The Central Bureau of Investigation on Monday told a court that it had asked the Gujarat government for permission to prosecute former Gujarat Police officers DG Vanzara and NK Amin for their alleged role in the 2004 Ishrat Jahan encounter case, The Indian Express reported.

The special CBI court had in August asked the agency to “either obtain sanction for prosecution from the concerned authority or declare in writing the legal position as per the law, with regard to sanction for prosecution against the accused”. Section 197 of the Criminal Procedure Code makes it compulsory for an investigating agency to secure the government’s permission before prosecuting a public servant.

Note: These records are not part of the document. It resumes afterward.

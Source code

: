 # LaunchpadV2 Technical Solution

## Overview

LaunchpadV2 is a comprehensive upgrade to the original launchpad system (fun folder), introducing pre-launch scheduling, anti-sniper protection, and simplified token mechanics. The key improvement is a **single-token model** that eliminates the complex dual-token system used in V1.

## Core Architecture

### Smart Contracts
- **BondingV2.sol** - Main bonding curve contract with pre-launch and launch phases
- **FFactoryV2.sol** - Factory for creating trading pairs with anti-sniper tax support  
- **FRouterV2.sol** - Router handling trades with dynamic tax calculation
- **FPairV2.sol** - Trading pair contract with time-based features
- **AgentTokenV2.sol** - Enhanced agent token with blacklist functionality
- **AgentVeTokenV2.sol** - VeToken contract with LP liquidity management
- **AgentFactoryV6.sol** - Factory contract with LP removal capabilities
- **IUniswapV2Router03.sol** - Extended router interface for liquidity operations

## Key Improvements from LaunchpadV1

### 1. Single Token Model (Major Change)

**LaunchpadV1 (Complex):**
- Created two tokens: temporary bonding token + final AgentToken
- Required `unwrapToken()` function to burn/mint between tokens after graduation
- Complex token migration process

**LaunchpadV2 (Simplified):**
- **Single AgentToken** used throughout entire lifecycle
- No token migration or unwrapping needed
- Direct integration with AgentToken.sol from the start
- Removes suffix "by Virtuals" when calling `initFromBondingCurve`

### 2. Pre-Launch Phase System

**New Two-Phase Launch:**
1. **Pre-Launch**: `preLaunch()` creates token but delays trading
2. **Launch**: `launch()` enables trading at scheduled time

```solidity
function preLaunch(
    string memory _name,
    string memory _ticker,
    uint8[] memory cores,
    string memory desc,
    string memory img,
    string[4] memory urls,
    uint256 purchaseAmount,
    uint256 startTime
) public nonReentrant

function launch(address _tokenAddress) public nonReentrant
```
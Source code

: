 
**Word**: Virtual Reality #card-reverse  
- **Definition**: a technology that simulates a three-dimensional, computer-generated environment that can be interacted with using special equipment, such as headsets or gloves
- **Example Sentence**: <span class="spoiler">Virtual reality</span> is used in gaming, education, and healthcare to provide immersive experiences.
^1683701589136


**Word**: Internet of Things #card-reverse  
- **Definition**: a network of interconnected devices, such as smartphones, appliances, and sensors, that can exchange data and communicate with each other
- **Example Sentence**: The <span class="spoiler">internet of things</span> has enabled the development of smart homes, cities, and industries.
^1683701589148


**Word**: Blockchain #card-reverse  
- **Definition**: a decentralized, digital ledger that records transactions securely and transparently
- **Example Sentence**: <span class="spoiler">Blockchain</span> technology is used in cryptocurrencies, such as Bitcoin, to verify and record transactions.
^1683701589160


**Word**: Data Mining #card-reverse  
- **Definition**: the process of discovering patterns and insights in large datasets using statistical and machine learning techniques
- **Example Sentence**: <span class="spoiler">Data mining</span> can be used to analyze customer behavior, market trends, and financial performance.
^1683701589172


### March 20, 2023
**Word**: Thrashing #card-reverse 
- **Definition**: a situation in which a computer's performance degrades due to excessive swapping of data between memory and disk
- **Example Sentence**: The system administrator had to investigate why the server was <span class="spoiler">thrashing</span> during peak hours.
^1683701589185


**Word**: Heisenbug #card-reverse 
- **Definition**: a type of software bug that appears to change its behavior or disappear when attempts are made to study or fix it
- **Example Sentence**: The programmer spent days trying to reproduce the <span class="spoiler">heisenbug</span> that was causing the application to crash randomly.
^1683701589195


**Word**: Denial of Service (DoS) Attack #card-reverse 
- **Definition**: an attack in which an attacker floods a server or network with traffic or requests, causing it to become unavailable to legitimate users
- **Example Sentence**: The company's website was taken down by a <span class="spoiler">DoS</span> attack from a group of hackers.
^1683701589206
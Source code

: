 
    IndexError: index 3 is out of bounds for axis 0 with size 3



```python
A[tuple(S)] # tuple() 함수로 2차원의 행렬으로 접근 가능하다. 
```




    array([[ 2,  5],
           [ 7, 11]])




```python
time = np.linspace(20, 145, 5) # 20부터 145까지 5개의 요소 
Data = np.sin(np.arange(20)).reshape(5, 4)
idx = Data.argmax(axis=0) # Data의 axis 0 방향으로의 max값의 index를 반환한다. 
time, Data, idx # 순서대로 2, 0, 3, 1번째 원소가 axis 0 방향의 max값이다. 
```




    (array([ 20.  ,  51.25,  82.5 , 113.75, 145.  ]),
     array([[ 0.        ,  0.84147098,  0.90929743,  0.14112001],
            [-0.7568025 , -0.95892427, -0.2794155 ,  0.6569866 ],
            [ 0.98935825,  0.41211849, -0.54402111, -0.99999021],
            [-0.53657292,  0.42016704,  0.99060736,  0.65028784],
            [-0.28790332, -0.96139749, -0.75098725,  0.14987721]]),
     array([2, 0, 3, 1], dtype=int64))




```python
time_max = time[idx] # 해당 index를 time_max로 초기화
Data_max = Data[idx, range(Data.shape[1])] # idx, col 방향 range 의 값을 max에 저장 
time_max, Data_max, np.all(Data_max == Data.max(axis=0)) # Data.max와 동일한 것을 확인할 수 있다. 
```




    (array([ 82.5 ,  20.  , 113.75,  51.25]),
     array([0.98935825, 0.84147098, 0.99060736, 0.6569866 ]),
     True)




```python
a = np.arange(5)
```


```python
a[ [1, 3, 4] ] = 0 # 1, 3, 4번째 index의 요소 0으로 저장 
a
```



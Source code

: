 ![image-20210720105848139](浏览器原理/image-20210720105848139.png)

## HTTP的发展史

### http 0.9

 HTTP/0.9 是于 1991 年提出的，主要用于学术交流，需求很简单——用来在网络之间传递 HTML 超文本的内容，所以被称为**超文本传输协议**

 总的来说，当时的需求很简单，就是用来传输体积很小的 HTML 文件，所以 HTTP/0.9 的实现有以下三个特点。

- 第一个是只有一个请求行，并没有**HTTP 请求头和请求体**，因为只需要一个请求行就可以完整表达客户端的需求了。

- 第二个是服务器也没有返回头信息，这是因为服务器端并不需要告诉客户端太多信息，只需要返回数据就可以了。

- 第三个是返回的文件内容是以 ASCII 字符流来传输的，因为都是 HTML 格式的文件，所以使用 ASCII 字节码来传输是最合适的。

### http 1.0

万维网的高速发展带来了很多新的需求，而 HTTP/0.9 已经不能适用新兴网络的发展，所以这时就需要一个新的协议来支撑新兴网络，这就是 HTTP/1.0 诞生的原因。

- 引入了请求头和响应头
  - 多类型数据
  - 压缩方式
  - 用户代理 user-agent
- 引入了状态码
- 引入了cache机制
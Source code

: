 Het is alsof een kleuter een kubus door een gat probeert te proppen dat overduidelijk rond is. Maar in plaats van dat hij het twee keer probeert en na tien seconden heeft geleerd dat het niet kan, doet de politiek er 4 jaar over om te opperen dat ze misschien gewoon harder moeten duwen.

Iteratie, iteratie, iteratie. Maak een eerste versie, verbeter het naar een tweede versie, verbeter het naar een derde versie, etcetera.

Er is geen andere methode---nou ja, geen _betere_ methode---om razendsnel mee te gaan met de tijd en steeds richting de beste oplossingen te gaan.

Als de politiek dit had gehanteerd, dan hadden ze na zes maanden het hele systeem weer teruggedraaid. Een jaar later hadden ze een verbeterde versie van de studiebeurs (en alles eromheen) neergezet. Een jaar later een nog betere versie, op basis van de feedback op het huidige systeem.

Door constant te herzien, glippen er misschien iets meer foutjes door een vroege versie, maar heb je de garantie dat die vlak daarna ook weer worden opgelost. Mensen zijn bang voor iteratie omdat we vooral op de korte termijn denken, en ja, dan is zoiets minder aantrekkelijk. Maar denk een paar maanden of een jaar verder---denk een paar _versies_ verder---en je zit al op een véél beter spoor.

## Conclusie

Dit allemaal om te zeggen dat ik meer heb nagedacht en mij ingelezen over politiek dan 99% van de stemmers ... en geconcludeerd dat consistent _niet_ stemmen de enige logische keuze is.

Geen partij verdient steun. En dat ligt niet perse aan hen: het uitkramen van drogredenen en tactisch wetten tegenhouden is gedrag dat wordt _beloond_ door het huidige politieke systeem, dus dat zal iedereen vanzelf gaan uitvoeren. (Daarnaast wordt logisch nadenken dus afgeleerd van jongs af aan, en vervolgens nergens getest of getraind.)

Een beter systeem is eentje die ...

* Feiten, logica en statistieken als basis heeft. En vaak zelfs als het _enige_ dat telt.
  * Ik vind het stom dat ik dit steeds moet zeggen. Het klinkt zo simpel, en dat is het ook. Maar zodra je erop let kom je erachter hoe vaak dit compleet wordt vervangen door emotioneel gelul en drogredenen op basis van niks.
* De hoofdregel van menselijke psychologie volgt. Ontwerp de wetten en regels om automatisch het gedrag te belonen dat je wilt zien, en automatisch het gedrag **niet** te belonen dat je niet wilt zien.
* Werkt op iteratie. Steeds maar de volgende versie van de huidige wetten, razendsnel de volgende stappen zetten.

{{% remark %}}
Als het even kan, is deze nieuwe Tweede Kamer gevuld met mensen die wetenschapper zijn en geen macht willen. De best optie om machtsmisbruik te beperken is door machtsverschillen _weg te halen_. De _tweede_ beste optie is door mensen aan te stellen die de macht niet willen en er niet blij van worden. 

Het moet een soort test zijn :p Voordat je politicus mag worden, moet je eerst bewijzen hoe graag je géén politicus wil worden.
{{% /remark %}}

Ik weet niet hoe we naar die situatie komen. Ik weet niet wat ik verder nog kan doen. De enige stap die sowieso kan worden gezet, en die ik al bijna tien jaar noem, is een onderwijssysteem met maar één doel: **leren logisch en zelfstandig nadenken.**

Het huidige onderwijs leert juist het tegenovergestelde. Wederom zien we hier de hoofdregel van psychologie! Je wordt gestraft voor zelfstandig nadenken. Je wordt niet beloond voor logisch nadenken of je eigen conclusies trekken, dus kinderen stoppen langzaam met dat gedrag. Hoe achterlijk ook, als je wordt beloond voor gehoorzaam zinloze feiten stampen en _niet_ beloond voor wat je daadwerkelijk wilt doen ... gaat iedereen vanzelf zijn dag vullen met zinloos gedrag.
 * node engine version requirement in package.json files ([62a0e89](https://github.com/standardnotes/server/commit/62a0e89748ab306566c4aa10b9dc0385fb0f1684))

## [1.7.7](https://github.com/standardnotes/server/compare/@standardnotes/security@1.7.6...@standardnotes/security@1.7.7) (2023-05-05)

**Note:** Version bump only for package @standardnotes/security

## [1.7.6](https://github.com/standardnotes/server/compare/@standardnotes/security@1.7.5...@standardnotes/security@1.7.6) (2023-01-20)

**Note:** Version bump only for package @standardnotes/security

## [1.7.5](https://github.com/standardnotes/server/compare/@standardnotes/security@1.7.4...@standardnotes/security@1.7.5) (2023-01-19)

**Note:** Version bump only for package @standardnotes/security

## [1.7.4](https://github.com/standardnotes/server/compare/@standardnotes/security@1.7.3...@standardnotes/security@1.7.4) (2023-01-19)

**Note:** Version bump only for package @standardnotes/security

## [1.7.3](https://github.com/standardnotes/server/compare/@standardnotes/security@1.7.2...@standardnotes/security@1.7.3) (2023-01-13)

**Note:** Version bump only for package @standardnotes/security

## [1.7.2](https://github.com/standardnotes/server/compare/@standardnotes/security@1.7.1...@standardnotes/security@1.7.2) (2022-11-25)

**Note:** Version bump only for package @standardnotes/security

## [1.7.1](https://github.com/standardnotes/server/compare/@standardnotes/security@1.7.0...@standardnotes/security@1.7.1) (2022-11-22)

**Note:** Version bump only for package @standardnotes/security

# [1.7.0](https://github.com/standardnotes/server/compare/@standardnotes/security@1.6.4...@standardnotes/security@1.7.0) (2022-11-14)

The court had rejected Vanzara and Amin’s discharge pleas during the August hearing. The investigating agency had opposed the officers’ discharge pleas, saying it had sufficient evidence to establish that Vanzara was the mastermind of the entire operation and Amin was present at the encounter site. Jahan’s mother, Shamima Kauser, had filed an objection petition against the discharge pleas.

The CBI, on Monday, told the court that “it will take time” to secure the government’s approval. “We have approached the state government for the sanction [to prosecute Vanzara and Amin],” CBI inspector Ketan Mehta told special judge JK Pandya. The court scheduled the next hearing for November 22.

The Indian Express said its attempts to contact Additional Chief Secretary (Home) Anand Mohan Tiwari for his response on the matter failed.

The investigating agency did not request for government permission before it filed charges, in 2013, against seven Gujarat police officials, including Director General of Police PP Pandey and Vanzara, the report said.

In 2014, the agency said it had sought permission from the central government while filing a supplementary chargesheet against four accused Intelligence Bureau officers. The next year though, the Union Home Ministry declined giving its approval to the CBI on the matter, prompting the court to revoke the summons issued to the accused officers.

The alleged fake encounter case

In June 2004, Jahan and three others were killed in an alleged encounter with security forces on the outskirts of Ahmedabad. The Gujarat Police had claimed that the four had links with terrorist groups and were conspiring to kill Narendra Modi, who was Gujarat’s chief minister at the time. However, a special investigation team set up by the High Court had found the encounter to be fake. After this, the case was transferred to the Central Bureau of Investigation.

Vanzara, a former deputy inspector general of Ahmedabad Crime Branch, had told the court he should be let go as the CBI chargesheet was “concocted and politically motivated” and there was “no prosecutable material” against him.

Amin, in his plea, had accused the investigating agency of not following the proper legal procedure while making certain accused approvers in the case. He was a superintendent of police, working under Vanzara, at the time of the incident.